Segment Start: RECORD SET

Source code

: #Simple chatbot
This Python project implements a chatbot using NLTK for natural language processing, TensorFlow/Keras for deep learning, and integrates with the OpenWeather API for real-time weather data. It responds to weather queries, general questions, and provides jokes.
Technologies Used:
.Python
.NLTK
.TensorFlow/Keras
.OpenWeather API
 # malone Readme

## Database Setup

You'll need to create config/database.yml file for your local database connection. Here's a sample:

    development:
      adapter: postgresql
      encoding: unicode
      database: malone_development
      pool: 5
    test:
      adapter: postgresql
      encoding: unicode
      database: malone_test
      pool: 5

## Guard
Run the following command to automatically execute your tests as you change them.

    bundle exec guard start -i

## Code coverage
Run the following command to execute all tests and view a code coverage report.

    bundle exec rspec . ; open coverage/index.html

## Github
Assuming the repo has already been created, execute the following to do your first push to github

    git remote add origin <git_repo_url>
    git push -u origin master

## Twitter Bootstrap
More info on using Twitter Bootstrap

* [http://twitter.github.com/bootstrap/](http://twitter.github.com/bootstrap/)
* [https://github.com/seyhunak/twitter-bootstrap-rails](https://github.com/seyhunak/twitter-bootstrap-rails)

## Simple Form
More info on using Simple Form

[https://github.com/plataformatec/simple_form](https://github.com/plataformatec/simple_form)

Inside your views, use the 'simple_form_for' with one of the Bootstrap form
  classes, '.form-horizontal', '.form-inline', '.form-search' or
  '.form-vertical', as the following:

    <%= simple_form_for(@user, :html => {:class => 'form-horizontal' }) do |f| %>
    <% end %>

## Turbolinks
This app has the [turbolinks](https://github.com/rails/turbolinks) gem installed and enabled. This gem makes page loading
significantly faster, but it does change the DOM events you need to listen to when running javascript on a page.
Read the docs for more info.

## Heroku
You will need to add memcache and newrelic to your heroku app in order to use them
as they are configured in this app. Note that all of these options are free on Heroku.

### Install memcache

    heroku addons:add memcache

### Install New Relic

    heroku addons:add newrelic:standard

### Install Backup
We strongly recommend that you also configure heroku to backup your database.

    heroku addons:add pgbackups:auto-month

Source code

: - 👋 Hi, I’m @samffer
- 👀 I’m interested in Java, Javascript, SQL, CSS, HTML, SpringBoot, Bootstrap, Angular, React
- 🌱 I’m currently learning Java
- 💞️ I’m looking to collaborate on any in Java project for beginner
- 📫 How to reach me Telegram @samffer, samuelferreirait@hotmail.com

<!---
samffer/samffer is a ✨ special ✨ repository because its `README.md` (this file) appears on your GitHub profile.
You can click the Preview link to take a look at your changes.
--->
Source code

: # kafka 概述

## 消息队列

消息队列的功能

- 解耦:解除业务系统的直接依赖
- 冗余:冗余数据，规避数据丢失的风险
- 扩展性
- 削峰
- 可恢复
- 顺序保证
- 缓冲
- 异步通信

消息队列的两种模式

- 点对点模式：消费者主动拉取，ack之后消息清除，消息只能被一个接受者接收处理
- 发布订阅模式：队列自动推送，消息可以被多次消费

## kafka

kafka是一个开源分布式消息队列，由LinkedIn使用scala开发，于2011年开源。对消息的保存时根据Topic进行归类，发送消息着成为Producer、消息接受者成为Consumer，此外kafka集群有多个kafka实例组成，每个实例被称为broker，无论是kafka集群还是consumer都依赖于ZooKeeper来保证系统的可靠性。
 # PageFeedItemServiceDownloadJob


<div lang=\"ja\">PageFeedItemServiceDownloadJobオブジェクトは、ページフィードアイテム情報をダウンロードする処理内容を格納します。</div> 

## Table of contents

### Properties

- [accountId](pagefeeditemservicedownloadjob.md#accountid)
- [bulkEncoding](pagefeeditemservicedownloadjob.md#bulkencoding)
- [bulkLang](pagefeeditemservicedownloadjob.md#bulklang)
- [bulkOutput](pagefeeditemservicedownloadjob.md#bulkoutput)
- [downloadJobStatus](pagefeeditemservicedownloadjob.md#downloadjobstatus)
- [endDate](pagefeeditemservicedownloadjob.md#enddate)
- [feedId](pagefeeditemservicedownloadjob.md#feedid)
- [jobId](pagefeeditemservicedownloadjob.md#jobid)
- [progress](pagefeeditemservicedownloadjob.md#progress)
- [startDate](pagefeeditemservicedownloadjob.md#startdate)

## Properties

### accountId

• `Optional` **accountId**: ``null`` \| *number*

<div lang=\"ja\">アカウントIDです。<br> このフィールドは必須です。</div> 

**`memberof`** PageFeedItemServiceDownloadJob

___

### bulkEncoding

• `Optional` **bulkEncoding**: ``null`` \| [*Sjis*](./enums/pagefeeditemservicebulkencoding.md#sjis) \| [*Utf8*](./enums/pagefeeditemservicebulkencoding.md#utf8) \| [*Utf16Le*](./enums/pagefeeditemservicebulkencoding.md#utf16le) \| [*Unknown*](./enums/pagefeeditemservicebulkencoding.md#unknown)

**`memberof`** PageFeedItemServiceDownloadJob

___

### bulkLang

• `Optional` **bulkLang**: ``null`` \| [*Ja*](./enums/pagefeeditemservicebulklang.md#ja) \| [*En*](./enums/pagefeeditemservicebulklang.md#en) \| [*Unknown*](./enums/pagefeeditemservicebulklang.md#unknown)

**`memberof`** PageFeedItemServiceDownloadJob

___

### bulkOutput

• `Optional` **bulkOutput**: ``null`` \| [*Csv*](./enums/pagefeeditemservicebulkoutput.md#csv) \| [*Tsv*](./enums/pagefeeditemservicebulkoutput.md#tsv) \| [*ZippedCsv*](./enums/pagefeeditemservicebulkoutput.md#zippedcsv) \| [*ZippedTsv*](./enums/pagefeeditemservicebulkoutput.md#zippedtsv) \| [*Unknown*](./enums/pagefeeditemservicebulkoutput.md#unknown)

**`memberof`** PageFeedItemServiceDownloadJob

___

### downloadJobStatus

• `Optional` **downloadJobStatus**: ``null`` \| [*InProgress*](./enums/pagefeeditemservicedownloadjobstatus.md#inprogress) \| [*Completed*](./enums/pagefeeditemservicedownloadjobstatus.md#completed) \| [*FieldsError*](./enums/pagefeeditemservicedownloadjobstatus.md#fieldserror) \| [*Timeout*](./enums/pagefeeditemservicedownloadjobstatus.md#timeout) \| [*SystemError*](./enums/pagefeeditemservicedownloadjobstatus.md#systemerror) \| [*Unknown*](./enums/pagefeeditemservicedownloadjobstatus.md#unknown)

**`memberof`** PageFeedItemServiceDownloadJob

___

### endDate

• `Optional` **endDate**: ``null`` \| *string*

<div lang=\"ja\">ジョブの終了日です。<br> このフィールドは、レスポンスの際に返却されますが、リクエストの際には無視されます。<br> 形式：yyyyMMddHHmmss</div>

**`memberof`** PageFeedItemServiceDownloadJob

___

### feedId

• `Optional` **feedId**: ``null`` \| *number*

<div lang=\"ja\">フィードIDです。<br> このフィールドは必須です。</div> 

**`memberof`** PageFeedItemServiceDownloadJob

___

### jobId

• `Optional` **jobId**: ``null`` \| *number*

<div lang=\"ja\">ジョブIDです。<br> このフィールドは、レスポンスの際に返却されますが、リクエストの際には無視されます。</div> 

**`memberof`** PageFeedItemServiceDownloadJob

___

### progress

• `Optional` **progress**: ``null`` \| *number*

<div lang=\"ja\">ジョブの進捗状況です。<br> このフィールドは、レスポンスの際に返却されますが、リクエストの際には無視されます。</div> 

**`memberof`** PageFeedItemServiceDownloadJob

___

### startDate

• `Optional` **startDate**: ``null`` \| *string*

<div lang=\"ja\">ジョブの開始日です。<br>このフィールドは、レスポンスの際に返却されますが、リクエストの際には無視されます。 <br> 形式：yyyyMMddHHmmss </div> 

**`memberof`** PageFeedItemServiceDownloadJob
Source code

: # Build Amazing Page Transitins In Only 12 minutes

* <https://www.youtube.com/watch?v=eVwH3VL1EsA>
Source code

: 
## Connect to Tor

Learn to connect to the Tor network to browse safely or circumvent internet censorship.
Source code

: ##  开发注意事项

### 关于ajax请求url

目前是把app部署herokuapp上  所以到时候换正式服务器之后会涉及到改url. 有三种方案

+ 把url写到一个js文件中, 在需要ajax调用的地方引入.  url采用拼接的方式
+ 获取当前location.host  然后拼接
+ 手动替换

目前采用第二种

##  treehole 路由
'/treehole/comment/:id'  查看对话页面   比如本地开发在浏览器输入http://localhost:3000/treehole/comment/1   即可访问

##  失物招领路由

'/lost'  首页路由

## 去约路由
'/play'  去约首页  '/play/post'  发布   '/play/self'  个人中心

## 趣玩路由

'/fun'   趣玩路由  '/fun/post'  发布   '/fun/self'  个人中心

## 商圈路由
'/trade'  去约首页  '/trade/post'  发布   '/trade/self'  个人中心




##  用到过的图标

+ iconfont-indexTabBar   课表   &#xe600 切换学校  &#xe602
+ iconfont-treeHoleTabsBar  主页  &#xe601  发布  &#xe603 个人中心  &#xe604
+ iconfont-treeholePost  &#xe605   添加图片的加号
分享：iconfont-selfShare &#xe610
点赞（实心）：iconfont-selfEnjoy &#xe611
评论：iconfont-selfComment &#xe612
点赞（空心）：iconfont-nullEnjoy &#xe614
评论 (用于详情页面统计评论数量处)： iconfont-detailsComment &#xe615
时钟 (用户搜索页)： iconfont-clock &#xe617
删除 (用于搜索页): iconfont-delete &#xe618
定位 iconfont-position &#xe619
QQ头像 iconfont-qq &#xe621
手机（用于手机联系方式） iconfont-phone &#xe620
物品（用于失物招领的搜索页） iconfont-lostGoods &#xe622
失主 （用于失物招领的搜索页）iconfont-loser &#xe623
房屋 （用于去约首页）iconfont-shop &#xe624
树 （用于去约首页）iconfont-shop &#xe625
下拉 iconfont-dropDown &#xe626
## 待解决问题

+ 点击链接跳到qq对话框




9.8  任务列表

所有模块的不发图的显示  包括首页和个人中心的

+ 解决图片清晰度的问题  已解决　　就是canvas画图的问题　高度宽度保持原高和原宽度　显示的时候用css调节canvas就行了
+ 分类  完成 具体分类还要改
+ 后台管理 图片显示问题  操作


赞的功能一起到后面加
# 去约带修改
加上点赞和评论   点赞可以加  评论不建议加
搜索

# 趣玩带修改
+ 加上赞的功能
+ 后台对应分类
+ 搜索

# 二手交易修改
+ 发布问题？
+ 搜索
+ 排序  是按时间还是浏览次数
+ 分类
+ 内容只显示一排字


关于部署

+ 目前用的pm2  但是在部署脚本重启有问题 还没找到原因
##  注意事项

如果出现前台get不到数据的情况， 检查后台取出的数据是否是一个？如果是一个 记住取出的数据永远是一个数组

Segment End: RECORD SET

*WHAT YOU HAVE TO DO*: There is a run of lines above from the one with "You'll need to" to the one with "Run the following command to automatically"; print exactly that run, both ends included, and nothing else.

*SOLUTION TO THIS EXERCISE*:
You'll need to create config/database.yml file for your local database connection. Here's a sample:

    development:
      adapter: postgresql
      encoding: unicode
      database: malone_development
      pool: 5
    test:
      adapter: postgresql
      encoding: unicode
      database: malone_test
      pool: 5

## Guard
Run the following command to automatically execute your tests as you change them.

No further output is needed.